Who then takes responsibility for the creature and its offspring? The clear
mother of the scene has by extension of her motherhood taken responsibility of
the creatures; of her offspring. She
challenges the viewer, and yet does not need to be taken to task for the same
challenge; she already has something to care for.
Piccinini is less subtle in her thematic
use of responsibility in creating life, but is no less interested in the
concept than Kac.
What then can be said of these
artists when relating to the post-human? Each has a different manner in which
their art and conceptual work is expressed, but all boil down to one particular
idea: the inherent value of the human.
For Bul, her fascination centres on
the blurring of lines between the human and technology in pursuit of
perfection. Her fragmented cyborgs ask quietly what it would mean to be human and
why it is that the cyborg cannot holistically exist without the human (although
by definition, a cyborg requires interface with a human to exist). Bul
investigates the right of mankind to intervene and right ‘human imperfection’
through technology and its incorporation into the human body.
Toledano presents a different look
at the inherent value of the human; similar to Bul is the incorporation of
foreign materials into the body, but the focus lies in aesthetics and the
pursuit of beauty, even boiling down to the individual definitions given for
beauty among society. In this self-defined world, the natural body is subject
to alteration and augmentation, to a point where it is no longer recognisable
from its native state. The desire is not for the base human form, but for the
capturing of ‘a particular part of beauty from our time’.
Overarching and yet still very much
related then, is the practise of Kac. Focused on the reactions to the
post-human, Kac’s evidenced desire for responsibility taken for his creations
reflect a different outlook on the augmentation of the human form or the forms
seen in the environment of the human. The concept is understood as taking
responsibility for the creation, no matter what is actually created.
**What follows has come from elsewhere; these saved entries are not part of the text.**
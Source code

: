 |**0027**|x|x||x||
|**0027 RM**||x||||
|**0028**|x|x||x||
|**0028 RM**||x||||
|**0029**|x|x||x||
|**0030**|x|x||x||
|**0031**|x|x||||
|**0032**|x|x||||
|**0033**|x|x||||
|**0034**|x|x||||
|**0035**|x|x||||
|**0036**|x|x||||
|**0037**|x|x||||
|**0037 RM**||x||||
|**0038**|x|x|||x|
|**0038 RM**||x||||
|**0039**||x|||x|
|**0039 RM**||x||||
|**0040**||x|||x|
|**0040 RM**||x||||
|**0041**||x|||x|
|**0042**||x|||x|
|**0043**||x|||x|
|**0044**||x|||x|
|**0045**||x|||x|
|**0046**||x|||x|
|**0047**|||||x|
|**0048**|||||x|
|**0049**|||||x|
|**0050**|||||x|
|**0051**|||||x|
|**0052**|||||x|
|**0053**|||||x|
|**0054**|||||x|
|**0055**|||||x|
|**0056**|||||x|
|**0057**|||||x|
This concept of responsibility
relates strongly to the value of the human on two levels; firstly, it
acknowledges that the post-human is something entirely different from the
human, and thus cannot be given the same set of rules for interaction with
society as given to its predecessor. Secondly, if the human is to be credited
and held responsible for the creation of the new creature, the post-human
cannot be credited as greater than the human. They co-exist, equal and yet
different.
The concept of the post-human and
its reoccurrence in modern art often raises questions. It’s a relatively new
concept, and can be very confronting. This stems from a very simple source: by
creating the post-human, we are changing something intensely personal to
society and to the human race, calling into question something that is
unequivocally shared by everyone. By changing the makeup of the human, we
create a new set of rules required to correctly engage with the subject. This
is not limited to the social circle, as this new set of rules overflows into
how the post-human must be governed and cared for by society, and how the human
and post-human would value each other.
The definition of the post-human,
it would seem then, is the augmented human. The human that blurs the defining
lines between themselves and their environment, creating change for the sake of
change, but at the same time taking responsibility for their alterations,
concurrently existing as human and post-human: progenor and progeny.
Bibliography
Bul, Lee. Lee Bul. Sydney: Museum of Contemporary Art, 2004
Dixon, Joan Broadhurst &
Cassidy, Eric J, editors, Virtual
futures: cyberotics, technology and post-human pragmatism. London and New
York: Routledge, 1998
Eduardo Kac. “Natural History of
the Edunia” Last modified 06/06/13 http://www.ekac.org/nat.hist.enig.html
Gautherot, Frank. ‘Supernova in
Kareoke Land’ Flash Art International, no.217,
March-April 2001, Kac, Eduardo, Signs
of Life: Bio Art and Beyond. Cambridge: MIT Press, 2006
Masamune Shirow, Mamoru Oshii, Ghost in the Shell (motion picture),
Bandai Entertainment, 1995
The Slate. Rosenberg, David.
“Classical Portraits of Extreme Plastic Surgery”. Last modified 06/06/13.